> Work task: All of the data below is to be copied again without changes.

Dataset records:

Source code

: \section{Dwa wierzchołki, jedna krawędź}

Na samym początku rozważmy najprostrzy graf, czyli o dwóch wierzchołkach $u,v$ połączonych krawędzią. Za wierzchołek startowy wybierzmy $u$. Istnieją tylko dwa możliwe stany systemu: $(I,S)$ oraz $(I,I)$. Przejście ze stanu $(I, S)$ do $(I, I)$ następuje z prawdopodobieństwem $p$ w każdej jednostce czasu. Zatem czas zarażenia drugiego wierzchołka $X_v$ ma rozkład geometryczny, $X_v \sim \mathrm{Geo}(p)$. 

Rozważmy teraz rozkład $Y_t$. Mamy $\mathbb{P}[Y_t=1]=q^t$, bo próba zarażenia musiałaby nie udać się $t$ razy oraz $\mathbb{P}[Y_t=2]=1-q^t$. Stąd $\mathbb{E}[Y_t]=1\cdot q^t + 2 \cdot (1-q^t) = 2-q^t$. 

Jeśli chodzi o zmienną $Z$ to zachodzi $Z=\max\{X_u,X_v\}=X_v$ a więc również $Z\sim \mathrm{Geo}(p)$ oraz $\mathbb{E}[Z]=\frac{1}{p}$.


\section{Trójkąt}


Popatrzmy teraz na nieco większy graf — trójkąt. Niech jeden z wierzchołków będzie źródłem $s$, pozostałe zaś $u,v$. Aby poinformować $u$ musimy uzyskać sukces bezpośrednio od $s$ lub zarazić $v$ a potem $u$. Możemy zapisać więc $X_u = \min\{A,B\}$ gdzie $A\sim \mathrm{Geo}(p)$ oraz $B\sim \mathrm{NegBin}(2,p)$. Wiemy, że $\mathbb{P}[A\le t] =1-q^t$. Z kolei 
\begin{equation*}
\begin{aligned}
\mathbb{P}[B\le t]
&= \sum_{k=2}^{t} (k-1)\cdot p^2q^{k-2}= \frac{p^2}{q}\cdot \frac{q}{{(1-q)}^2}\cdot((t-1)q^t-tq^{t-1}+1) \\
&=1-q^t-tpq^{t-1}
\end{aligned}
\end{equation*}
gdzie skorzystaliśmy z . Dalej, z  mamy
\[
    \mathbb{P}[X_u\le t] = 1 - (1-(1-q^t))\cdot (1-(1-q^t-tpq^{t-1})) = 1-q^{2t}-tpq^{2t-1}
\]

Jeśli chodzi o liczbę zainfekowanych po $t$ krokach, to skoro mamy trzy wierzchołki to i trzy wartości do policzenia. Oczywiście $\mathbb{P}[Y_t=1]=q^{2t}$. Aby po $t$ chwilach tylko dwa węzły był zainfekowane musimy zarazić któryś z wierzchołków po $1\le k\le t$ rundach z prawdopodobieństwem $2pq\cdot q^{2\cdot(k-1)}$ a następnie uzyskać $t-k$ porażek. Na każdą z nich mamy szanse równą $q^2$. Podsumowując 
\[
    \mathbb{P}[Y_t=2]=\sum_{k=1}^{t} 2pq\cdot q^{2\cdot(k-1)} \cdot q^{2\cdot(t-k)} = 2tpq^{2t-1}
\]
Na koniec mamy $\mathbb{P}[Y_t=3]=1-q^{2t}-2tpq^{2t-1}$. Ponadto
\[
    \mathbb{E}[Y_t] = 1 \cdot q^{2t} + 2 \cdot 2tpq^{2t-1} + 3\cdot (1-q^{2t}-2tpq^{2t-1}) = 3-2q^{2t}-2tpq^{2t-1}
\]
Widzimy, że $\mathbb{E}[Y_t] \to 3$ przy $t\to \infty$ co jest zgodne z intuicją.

> Your solution:
Source code

: \section{Dwa wierzchołki, jedna krawędź}

Na samym początku rozważmy najprostrzy graf, czyli o dwóch wierzchołkach $u,v$ połączonych krawędzią. Za wierzchołek startowy wybierzmy $u$. Istnieją tylko dwa możliwe stany systemu: $(I,S)$ oraz $(I,I)$. Przejście ze stanu $(I, S)$ do $(I, I)$ następuje z prawdopodobieństwem $p$ w każdej jednostce czasu. Zatem czas zarażenia drugiego wierzchołka $X_v$ ma rozkład geometryczny, $X_v \sim \mathrm{Geo}(p)$. 

Rozważmy teraz rozkład $Y_t$. Mamy $\mathbb{P}[Y_t=1]=q^t$, bo próba zarażenia musiałaby nie udać się $t$ razy oraz $\mathbb{P}[Y_t=2]=1-q^t$. Stąd $\mathbb{E}[Y_t]=1\cdot q^t + 2 \cdot (1-q^t) = 2-q^t$. 

Jeśli chodzi o zmienną $Z$ to zachodzi $Z=\max\{X_u,X_v\}=X_v$ a więc również $Z\sim \mathrm{Geo}(p)$ oraz $\mathbb{E}[Z]=\frac{1}{p}$.


\section{Trójkąt}


Popatrzmy teraz na nieco większy graf — trójkąt. Niech jeden z wierzchołków będzie źródłem $s$, pozostałe zaś $u,v$. Aby poinformować $u$ musimy uzyskać sukces bezpośrednio od $s$ lub zarazić $v$ a potem $u$. Możemy zapisać więc $X_u = \min\{A,B\}$ gdzie $A\sim \mathrm{Geo}(p)$ oraz $B\sim \mathrm{NegBin}(2,p)$. Wiemy, że $\mathbb{P}[A\le t] =1-q^t$. Z kolei 
\begin{equation*}
\begin{aligned}
\mathbb{P}[B\le t]
&= \sum_{k=2}^{t} (k-1)\cdot p^2q^{k-2}= \frac{p^2}{q}\cdot \frac{q}{{(1-q)}^2}\cdot((t-1)q^t-tq^{t-1}+1) \\
&=1-q^t-tpq^{t-1}
\end{aligned}
\end{equation*}
gdzie skorzystaliśmy z . Dalej, z  mamy
\[
    \mathbb{P}[X_u\le t] = 1 - (1-(1-q^t))\cdot (1-(1-q^t-tpq^{t-1})) = 1-q^{2t}-tpq^{2t-1}
\]

Jeśli chodzi o liczbę zainfekowanych po $t$ krokach, to skoro mamy trzy wierzchołki to i trzy wartości do policzenia. Oczywiście $\mathbb{P}[Y_t=1]=q^{2t}$. Aby po $t$ chwilach tylko dwa węzły był zainfekowane musimy zarazić któryś z wierzchołków po $1\le k\le t$ rundach z prawdopodobieństwem $2pq\cdot q^{2\cdot(k-1)}$ a następnie uzyskać $t-k$ porażek. Na każdą z nich mamy szanse równą $q^2$. Podsumowując 
\[
    \mathbb{P}[Y_t=2]=\sum_{k=1}^{t} 2pq\cdot q^{2\cdot(k-1)} \cdot q^{2\cdot(t-k)} = 2tpq^{2t-1}
\]
Na koniec mamy $\mathbb{P}[Y_t=3]=1-q^{2t}-2tpq^{2t-1}$. Ponadto
\[
    \mathbb{E}[Y_t] = 1 \cdot q^{2t} + 2 \cdot 2tpq^{2t-1} + 3\cdot (1-q^{2t}-2tpq^{2t-1}) = 3-2q^{2t}-2tpq^{2t-1}
\]
Widzimy, że $\mathbb{E}[Y_t] \to 3$ przy $t\to \infty$ co jest zgodne z intuicją.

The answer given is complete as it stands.